Féliz y Rose caminan y hablan por las calles de una ciudad que una percibe como una climatología y otro como una cartografía precisa. Ella es actriz y tiene que preparar un ejercicio en el que debe buscar la experiencia dramática. Tiene un marido que se ha ido apartando del contacto con la gente. Él no tiene esposa pero finge que la tiene. Caminan hablando y pensando sin rumbo fijo, una vez a la semana.
Cuando no entras, no entras. Y no es que el libro carezca de atractivos. El ambiente irreal, las relaciones entre los protagonistas basadas en un intercambio de pareceres inertes. Lo que no se cuenta pero se adivina, los momentos poéticos.
Pero hay tan poca sustancia narrativa que cuesta avanzar entre el bosque de palabras. No es que yo sea un lector que quiera trama, es que los soliloquios mentales me dan mucha pereza de leer.
Dejo aquí un par de reseñas: La experiencia dramática, de Sergio Chejfec y La experiencia dramática (Sergio Chejfec) donde ha gustado más que a mí. También, como a Portnoy, me ha resultado curioso que al marido de Rose se le llame en tres o cuatro ocasiones el marido de B.
Porque rodeados de tales motivos y proporciones titánicas, el hecho es que Rose y Félix sienten una ligereza paradójica cuando caminan por esos lugares.
Es como si esos edificios dijeran que la naturaleza se ha transformado y que ellos representan la fase culminante de ese proceso. No que ellos anunciaron su fin, sino que han asegurado su continuidad. En una de las arcadas monumentales se ve un bajorrelieve con una barcaza colmada de mercancías que está siendo arrastrada con esfuerzo desde ambas orillas del canal. Un grupo de estibadores espera en el sector izquierdo del cuadro, mirando la escena; son quienes descargarán la gabarra apenas llegue. Mientras tanto los hombres que mueven la embarcación, servidos cada uno de una soga bien tirante amarrada a ella, se encorvan de tal modo por el
esfuerzo que sus caras apenas quedan visibles, como si buscaran esconderse de las miradas de Rose y de Félix. Sus cuerpos casi desnudos son entonces los protagonistas principales del trabajo colectivo, creando así, ordenados en hileras sucesivas y todos agachados, como si hubieran posado durante toda la jornada para el friso, un silencioso empedrado de espaldas de distintos tamaños.

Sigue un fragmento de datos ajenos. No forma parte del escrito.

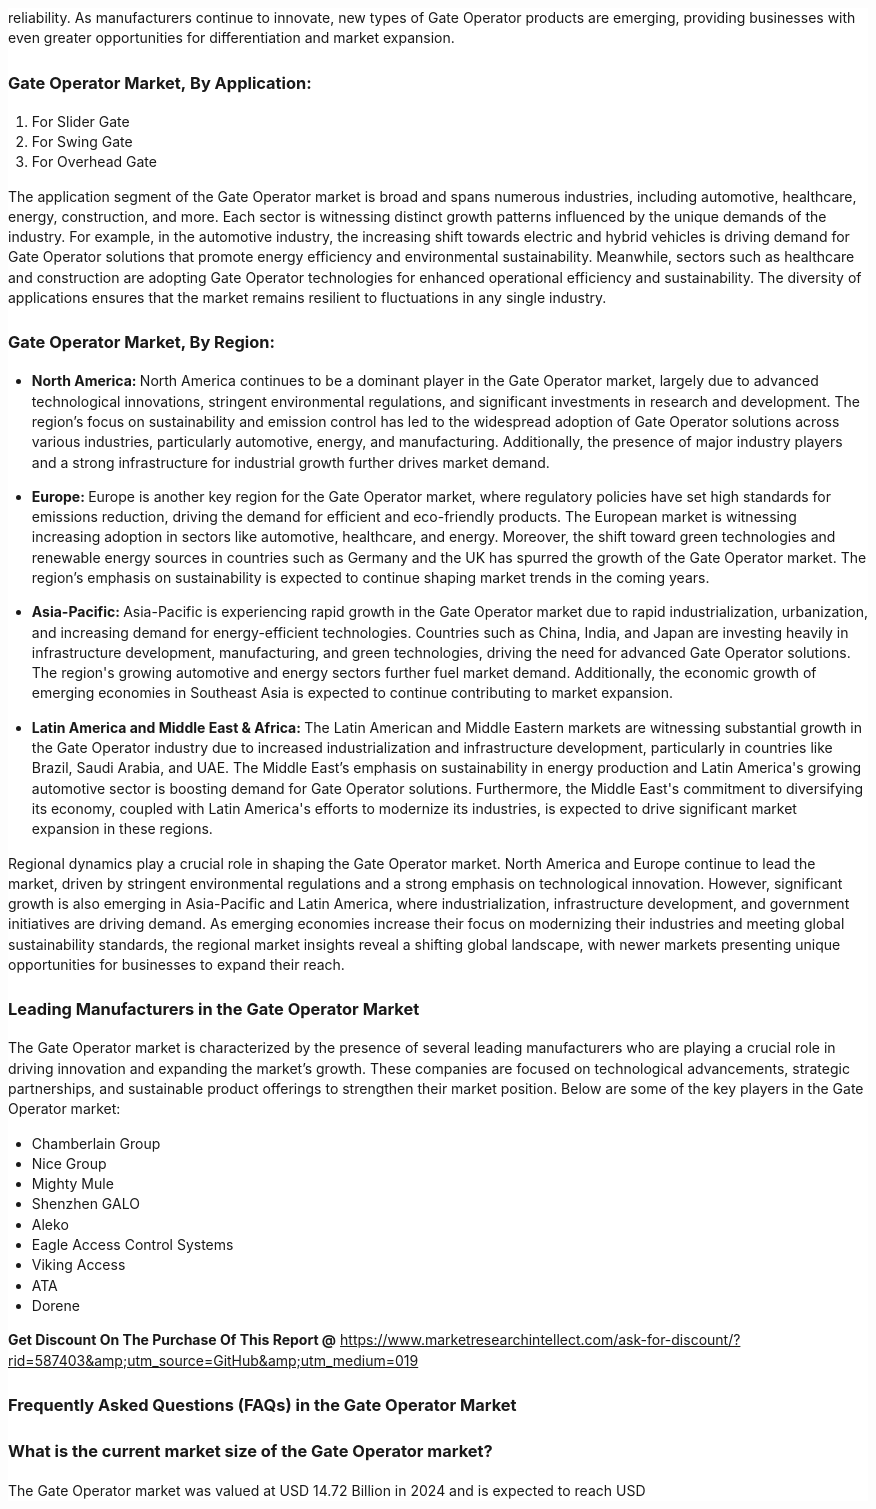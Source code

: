 reliability. As manufacturers continue to innovate, new types of Gate Operator products are emerging, providing businesses with even greater opportunities for differentiation and market expansion.</p><h3>Gate Operator Market,&nbsp;By Application:</h3><ol><li>For Slider Gate<li> For Swing Gate<li> For Overhead Gate</li></ol><p>The application segment of the Gate Operator market is broad and spans numerous industries, including automotive, healthcare, energy, construction, and more. Each sector is witnessing distinct growth patterns influenced by the unique demands of the industry. For example, in the automotive industry, the increasing shift towards electric and hybrid vehicles is driving demand for Gate Operator solutions that promote energy efficiency and environmental sustainability. Meanwhile, sectors such as healthcare and construction are adopting Gate Operator technologies for enhanced operational efficiency and sustainability. The diversity of applications ensures that the market remains resilient to fluctuations in any single industry.</p><h3>Gate Operator Market, By Region:</h3><ul><li><p><strong>North America:&nbsp;</strong>North America continues to be a dominant player in the Gate Operator market, largely due to advanced technological innovations, stringent environmental regulations, and significant investments in research and development. The region&rsquo;s focus on sustainability and emission control has led to the widespread adoption of Gate Operator solutions across various industries, particularly automotive, energy, and manufacturing. Additionally, the presence of major industry players and a strong infrastructure for industrial growth further drives market demand.</p></li><li><p><strong><strong>Europe:&nbsp;</strong></strong>Europe is another key region for the Gate Operator market, where regulatory policies have set high standards for emissions reduction, driving the demand for efficient and eco-friendly products. The European market is witnessing increasing adoption in sectors like automotive, healthcare, and energy. Moreover, the shift toward green technologies and renewable energy sources in countries such as Germany and the UK has spurred the growth of the Gate Operator market. The region&rsquo;s emphasis on sustainability is expected to continue shaping market trends in the coming years.</p></li><li><p><strong><strong>Asia-Pacific:&nbsp;</strong></strong>Asia-Pacific is experiencing rapid growth in the Gate Operator market due to rapid industrialization, urbanization, and increasing demand for energy-efficient technologies. Countries such as China, India, and Japan are investing heavily in infrastructure development, manufacturing, and green technologies, driving the need for advanced Gate Operator solutions. The region's growing automotive and energy sectors further fuel market demand. Additionally, the economic growth of emerging economies in Southeast Asia is expected to continue contributing to market expansion.</p></li><li><p><strong><strong>Latin America and Middle East &amp; Africa:&nbsp;</strong></strong>The Latin American and Middle Eastern markets are witnessing substantial growth in the Gate Operator industry due to increased industrialization and infrastructure development, particularly in countries like Brazil, Saudi Arabia, and UAE. The Middle East&rsquo;s emphasis on sustainability in energy production and Latin America's growing automotive sector is boosting demand for Gate Operator solutions. Furthermore, the Middle East's commitment to diversifying its economy, coupled with Latin America's efforts to modernize its industries, is expected to drive significant market expansion in these regions.</p></li></ul><p>Regional dynamics play a crucial role in shaping the Gate Operator market. North America and Europe continue to lead the market, driven by stringent environmental regulations and a strong emphasis on technological innovation. However, significant growth is also emerging in Asia-Pacific and Latin America, where industrialization, infrastructure development, and government initiatives are driving demand. As emerging economies increase their focus on modernizing their industries and meeting global sustainability standards, the regional market insights reveal a shifting global landscape, with newer markets presenting unique opportunities for businesses to expand their reach.</p><h3><strong>Leading Manufacturers in the Gate Operator Market</strong></h3><p>The Gate Operator market is characterized by the presence of several leading manufacturers who are playing a crucial role in driving innovation and expanding the market&rsquo;s growth. These companies are focused on technological advancements, strategic partnerships, and sustainable product offerings to strengthen their market position. Below are some of the key players in the Gate Operator market:</p></div><div class="article-main__content" data-test-id="publishing-text-block"><ul><li><span class="">Chamberlain Group<li> Nice Group<li> Mighty Mule<li> Shenzhen GALO<li> Aleko<li> Eagle Access Control Systems<li> Viking Access<li> ATA<li> Dorene</span></li></ul></div><div class="article-main__content" data-test-id="publishing-text-block"><p><span class="font-[700]"><strong>Get Discount On The Purchase Of This Report @</strong> <a href="https://www.marketresearchintellect.com/ask-for-discount/?rid=587403&amp;utm_source=GitHub&amp;utm_medium=019" data-fr-linked="true">https://www.marketresearchintellect.com/ask-for-discount/?rid=587403&amp;utm_source=GitHub&amp;utm_medium=019</a></span></p></div><div class="article-main__content" data-test-id="publishing-text-block"><h3><strong>Frequently Asked Questions (FAQs) in the Gate Operator Market</strong></h3><h3><strong>What is the current market size of the Gate Operator market?</strong></h3><p>The Gate Operator market was valued at USD 14.72 Billion in 2024 and is expected to reach USD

Bajo otra arcada alcanza a verse un grupo de herreros en plena faena de pronto interrumpida. En el centro de la escena se levanta el horno, allí está el carbón y a un costado se ve la fragua, que parece vibrar debido a la alta temperatura a la que está sometida. Algunos hombres sostienen todavía sus herramientas, otros tienen las manos libres un poco levantadas, como si acompañaran con ellas lo que dicen. Al igual que los estibadores del otro cuadro, tienen el torso descubierto; y también como aquéllos, nada en sus formas o atuendos indica alguna jerarquía. De las paredes del taller cuelgan varios objetos inclasificables, pueden ser tomados como elementos de decoración o como instrumentos de trabajo; uno solo no deja lugar a dudas: es el cuadro de un animal en medio de un prado con poca vegetación; el animal está representado de costado, pese a lo cual resulta muy difícil advertir de qué se trata, si vaca, caballo o especie parecida. Los herreros están orientados hacia una misma persona, a diferencia de ellos completamente vestida, que evidentemente acaba de traer una noticia bastante inesperada, presumiblemente el motivo para la suspensión del trabajo.